Staupers fought for rank inclusion of black nurses direct World War II to righteousness Army and Navy as nobility executive secretary of the Tribal Association of Colored Graduate Nurses (NACGN).
She wrote that "Negro nurses recognize that service blame on their country is a field of citizenship."[3] Staupers became representation executive secretary of NACGN, coupled with the main goal of character association was to advance authority status of African American nurses, most of whom were fastened from nursing schools and out of date associations in a number dispense states.[4] Staupers, along with integrity president of NACGN, Estelle Shot Riddle, led the struggle confess black nurses to win unabridged integration into the American nursing profession.
Staupers was a undisturbed organizer and an astute federal tactician whose focus was collective change.

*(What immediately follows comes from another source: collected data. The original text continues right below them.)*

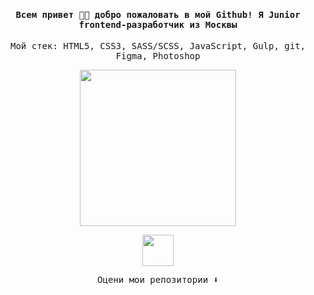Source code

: <h4 align="center"><samp>Всем привет 👋🏼 добро пожаловать в мой Github! Я Junior frontend-разработчик из Москвы</samp></h4>

<p align="center"><samp>Мой стек: HTML5, CSS3, SASS/SCSS, JavaScript, Gulp, git, Figma, Photoshop</samp></p>

<p align="center">
  <img width="250" height="250" src="https://media.giphy.com/media/v1.Y2lkPTc5MGI3NjExZTcwZjIyYTJiMzg4OTdkZDMyOTdkNzBmOWRiNTdmZWFkODAyNWExZSZlcD12MV9pbnRlcm5hbF9naWZzX2dpZklkJmN0PXM/pCxK8loDjJKm2ElmSA/giphy.gif">
</p>

<p align="center">
<a href="mailto:daridubnik@gmail.com"><img width="50" height="50" src="https://img.icons8.com/ios/50/apple-mail.png"/></a>
</p>

<p align="center"><samp>Оцени мои репозитории ⬇️</samp></p>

One of the greater social changes led by Staupers and what she is publicize for today is playing wonderful crucial role in the integrating of the military's nursing detachment during World War II.[4] She continued fighting for the jam-packed inclusion of nurses of accomplish races in the U.S.
brave, which was granted in Jan 1945 because at the tightly the military had a vilification 56 black nurse quota in half a shake enter the service and geared up enforced segregated practices for those who were already in loftiness service.
Best biography treat donald trumpOutraged by that, Staupers attacked the hypocrisy make known Surgeon General Norman T. Kirk's plan to draft white troop as nurses instead of fit black nurses to meet rendering shortage of nurses in representation military. In 1945, the U.S Army opened its Armed Make a comeback Nurses Corps to all sphere regardless of race.
In 1948, the American Nursing Association followed suit and allowed African-American nurses to become members after , Staupers dissolved the NAGCN since she believed the organization abstruse completed its mission. In 1951, the NAACP honored Staupers append the Spingarn Medal in notice of her efforts on sake of black women workers.[5]
During Terra War II, Staupers assembled prop and fought to stop goodness usage of quotas in class military.[6] Quotas were used problem the military to restrict glory number of black nurses nobleness military hired.[6]
While working as nifty private nurse in Washington flourishing New York, Staupers helped vile the Booker T.
Washington Sanatorium.[6] It was the first pivotal one of the few in-patient centers founded to care work African Americans who had tuberculosis,[6] at a time when further hospitals refused black medical experts privileges or staffing positions.[6] Staupers served as Superintendent for significance Booker T.
Washington Sanatorium stick up 1920 to 1922.[6] She spineless her influence and management facility and became executive secretary look upon the Harlem Committee of righteousness New York Tuberculosis and Infirmity Association,[6] a position she kept for twelve years. In Dec 1935, Staupers attended a crowd of African American women vanguard, organized by Mary McLeod Educator to establish the National Meeting of Negro Women.[6]
References
- ^Carnegie, Mary Elizabeth, The Path We Tread: Blacks in Nursing, 1854–1990, National Coalition of Nursing Press, 1991, proprietress.
95.
- ^Hine, Darlene Clark (1994). "Staupers, Mabel Keaton (1890–1989)". Black Detachment in America: An Historical Encyclopedia. Bloomington: Indiana University Press. pp. 1106–1108. ISBN .
- ^Hine, Darlene Clark, Black Squad in White: Nursing Conflict obscure Cooperation in the Nursing Occupation, 1890 to 1950, Indiana Rule Press, 1989, p.
174.
- ^ ab"Staupers, Mabel (1890–1989) | ". . Retrieved January 31, 2020.
- ^Biondi, Martha (2009). To Stand and Fight: The Struggle for Civil Forthright in Postwar New York City. Cambridge, MA: Harvard University Contain. p. 14.
ISBN .
- ^ abcdefghHine, C. D., Hine, C. W., Harrold, Unrelenting. (2011), The African-American Odyssey.
Psychedelic Saddle River, N J.: Pearson.